We thank those women and men who defended, and continue to defend, our freedoms, and our democracy.
_

Liberal Party of Canada


----------



## iPetie (Nov 25, 2003)

Every year, Rememberance Day effects me more. I, due to my generation have been spared the horrors of war. Every year I live, I am more thankful for that .
For the last four years, I look at my son on November 11th and pray that his generation will be so lucky. I am comforted in the fact that he lives in a Country that does not go to war easily. That is very much a result of the sacrifices of the past.

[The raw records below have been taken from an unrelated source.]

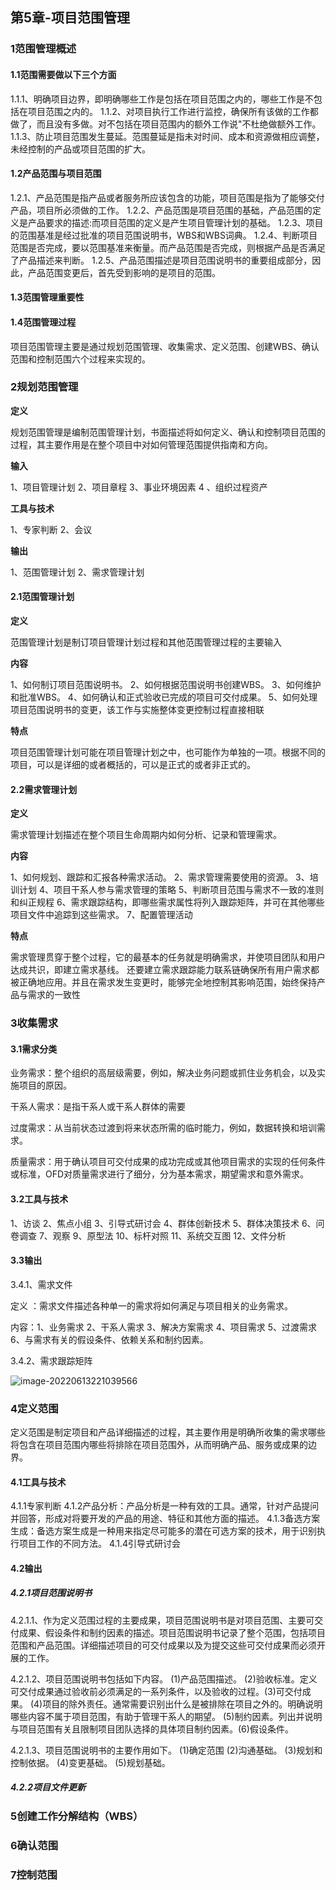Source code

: ## 第5章-项目范围管理

### 1范围管理概述

#### 1.1范围需要做以下三个方面

1.1.1、明确项目边界，即明确哪些工作是包括在项目范围之内的，哪些工作是不包括在项目范围之内的。
1.1.2、对项目执行工作进行监控，确保所有该做的工作都做了，而且没有多做。对不包括在项目范围内的额外工作说"不杜绝做额外工作。
1.1.3、防止项目范围发生蔓延。范围蔓延是指未对时间、成本和资源做相应调整，未经控制的产品或项目范围的扩大。

#### 1.2产品范围与项目范围

1.2.1、产品范围是指产品或者服务所应该包含的功能，项目范围是指为了能够交付产品，项目所必须做的工作。
1.2.2、产品范围是项目范围的基础，产品范围的定义是产品要求的描述:而项目范围的定义是产生项目管理计划的基础。
1.2.3、项目的范围基准是经过批准的项目范围说明书，WBS和WBS词典。 
1.2.4、判断项目范围是否完成，要以范围基准来衡量。而产品范围是否完成，则根据产品是否满足了产品描述来判断。
1.2.5、产品范围描述是项目范围说明书的重要组成部分，因此，产品范围变更后，首先受到影响的是项目的范围。

#### 1.3范围管理重要性

#### 1.4范围管理过程

项目范围管理主要是通过规划范围管理、收集需求、定义范围、创建WBS、确认范围和控制范围六个过程来实现的。

### 2规划范围管理

**定义**

规划范围管理是编制范围管理计划，书面描述将如何定义、确认和控制项目范围的过程，其主要作用是在整个项目中对如何管理范围提供指南和方向。

**输入**

1、项目管理计划
2、项目章程
3、事业环境因素
4 、组织过程资产

**工具与技术**

1、专家判断
2、会议

**输出**

1、范围管理计划
2、需求管理计划

#### 2.1范围管理计划

**定义**

范围管理计划是制订项目管理计划过程和其他范围管理过程的主要输入

**内容**

1、如何制订项目范围说明书。
2、如何根据范围说明书创建WBS。
3、如何维护和批准WBS。
4、如何确认和正式验收已完成的项目可交付成果。
5、如何处理项目范围说明书的变更，该工作与实施整体变更控制过程直接相联

**特点**

项目范围管理计划可能在项目管理计划之中，也可能作为单独的一项。根据不同的项目，可以是详细的或者概括的，可以是正式的或者非正式的。

#### 2.2需求管理计划

**定义**

需求管理计划描述在整个项目生命周期内如何分析、记录和管理需求。

**内容**

1、如何规划、跟踪和汇报各种需求活动。
2、需求管理需要使用的资源。
3、培训计划
4、项目干系人参与需求管理的策略
5、判断项目范围与需求不一致的准则和纠正规程
6、需求跟踪结构，即哪些需求属性将列入跟踪矩阵，并可在其他哪些项目文件中追踪到这些需求。
7、配置管理活动

**特点**

需求管理贯穿于整个过程，它的最基本的任务就是明确需求，并使项目团队和用户达成共识，即建立需求基线。
还要建立需求跟踪能力联系链确保所有用户需求都被正确地应用。并且在需求发生变更时，能够完全地控制其影响范围，始终保持产品与需求的一致性

### 3收集需求

#### 3.1需求分类

业务需求：整个组织的高层级需要，例如，解决业务问题或抓住业务机会，以及实施项目的原因。

干系人需求：是指干系人或干系人群体的需要

过度需求：从当前状态过渡到将来状态所需的临时能力，例如，数据转换和培训需求。

质量需求：用于确认项目可交付成果的成功完成或其他项目需求的实现的任何条件或标准，OFD对质量需求进行了细分，分为基本需求，期望需求和意外需求。

#### 3.2工具与技术

1、访谈
2、焦点小组
3、引导式研讨会
4、群体创新技术
5、群体决策技术
6、问卷调查
7、观察
9、原型法
10、标杆对照
11、系统交互图
12、文件分析

#### 3.3输出

3.4.1、需求文件

定义 ：需求文件描述各种单一的需求将如何满足与项目相关的业务需求。

内容：1、业务需求
2、干系人需求 
3、解决方案需求
4、项目需求
5、过渡需求
6、与需求有关的假设条件、依赖关系和制约因素。

3.4.2、需求跟踪矩阵

![image-20220613221039566](图片\image-20220613221039566.png)

### 4定义范围

定义范围是制定项目和产品详细描述的过程，其主要作用是明确所收集的需求哪些将包含在项目范围内哪些将排除在项目范围外，从而明确产品、服务或成果的边界。

#### 4.1工具与技术

4.1.1专家判断
4.1.2产品分析：产品分析是一种有效的工具。通常，针对产品提问并回答，形成对将要开发的产品的用途、特征和其他方面的描述。
4.1.3备选方案生成：备选方案生成是一种用来指定尽可能多的潜在可选方案的技术，用于识别执行项目工作的不同方法。
4.1.4引导式研讨会

#### 4.2输出

##### 4.2.1项目范围说明书

4.2.1.1、作为定义范围过程的主要成果，项目范围说明书是对项目范围、主要可交付成果、假设条件和制约因素的描述。项目范围说明书记录了整个范围，包括项目范围和产品范围。详细描述项目的可交付成果以及为提交这些可交付成果而必须开展的工作。

4.2.1.2、项目范围说明书包括如下内容。
(1)产品范围描述。
(2)验收标准。定义可交付成果通过验收前必须满足的一系列条件，以及验收的过程。(3)可交付成果。
(4)项目的除外责任。通常需要识别出什么是被排除在项目之外的。明确说明哪些内容不属于项目范围，有助于管理干系人的期望。
(5)制约因素。列出并说明与项目范围有关且限制项目团队选择的具体项目制约因素。(6)假设条件。

4.2.1.3、项目范围说明书的主要作用如下。
(1)确定范围
(2)沟通基础。
(3)规划和控制依据。
(4)变更基础。
(5)规划基础。

##### 4.2.2项目文件更新

### 5创建工作分解结构（WBS）



### 6确认范围



### 7控制范围

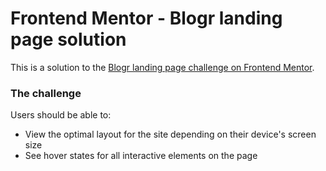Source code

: # Frontend Mentor - Blogr landing page solution

This is a solution to the [Blogr landing page challenge on Frontend Mentor](https://www.frontendmentor.io/challenges/blogr-landing-page-EX2RLAApP). 

### The challenge

Users should be able to:

- View the optimal layout for the site depending on their device's screen size
- See hover states for all interactive elements on the page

I was in South Korea 20 months ago and my business partners there took me to the Inchon war memorial.
It is a very revered location and always full of Hundreds of young Korean School Children. At least 5 or 6 of them kept pointing at me and saying Yankee, Yankee. It was not a negative thing, more a fun thing. The teacher told the children very sternly something I could not understand. They stopped immediatly and all started bowing. I bowed also.
I asked Wony what she had said and he told me that she had seen my Lapel pin and told the children I was Canadian.

I was literally brought to tears. I was never so proud of my country and the way we conduct ourselves, even in a war.


----------



## Dr.G. (Aug 4, 2001)

iPetie, many Canadians also died in Korea. It is only now that the Korean War vets are being recognized for their service. The same is taking place in the US re the Vietnam War vet.


----------



## yardarm51 (Aug 26, 2004)

For the complaint about wearing a poppy on the right side.. 

I have no problem with it. Neither do most vets I know. Many of them wore their poppy on their beret and one fellow I saw had dozens of them all over his suspenders and hat. He was one of the fellas who was there so if it doesn't bother him...

Perhaps the fellow with the poppy on the right side has cardio-dextroposition? A condition in which the heart grows on the right side of the chest cavity as opposed to the left. Far reaching I know but unless you ask...


----------



## Dr.G. (Aug 4, 2001)

It was a cool but sunny morning at the St.John's War Memorial. The citizens of Newfoundland and Labrador, having lost more men per capita than any other country in the First World War, have always taken this day quite serious. Memorial University of Newfoundland, where I teach, was created in 1925 as a lasting memorial to those who died in this war and would never have a chance for higher education. Paix.


----------



## MaxPower (Jan 30, 2003)

I wasn't able to get to any ceremonies, however when the clock on my iMac reached the 11th hour, I stopped what I was doing and gave a moment of silence and to think about what this day and what was sacrificed means to me.


----------



## Dr.G. (Aug 4, 2001)

Good for you, MP. Lest we ALL forget. Paix, mon ami.


----------



## SINC (Feb 16, 2001)

Our services today took place in brilliant sunshine and one of those cobalt blue skies that only happen in Alberta.

Brisk at -6, we were blessed with not a puff of wind.

Sadly my wife observed the crowd was the smallest in the many years we have attended, and I fear for the future of the day itself.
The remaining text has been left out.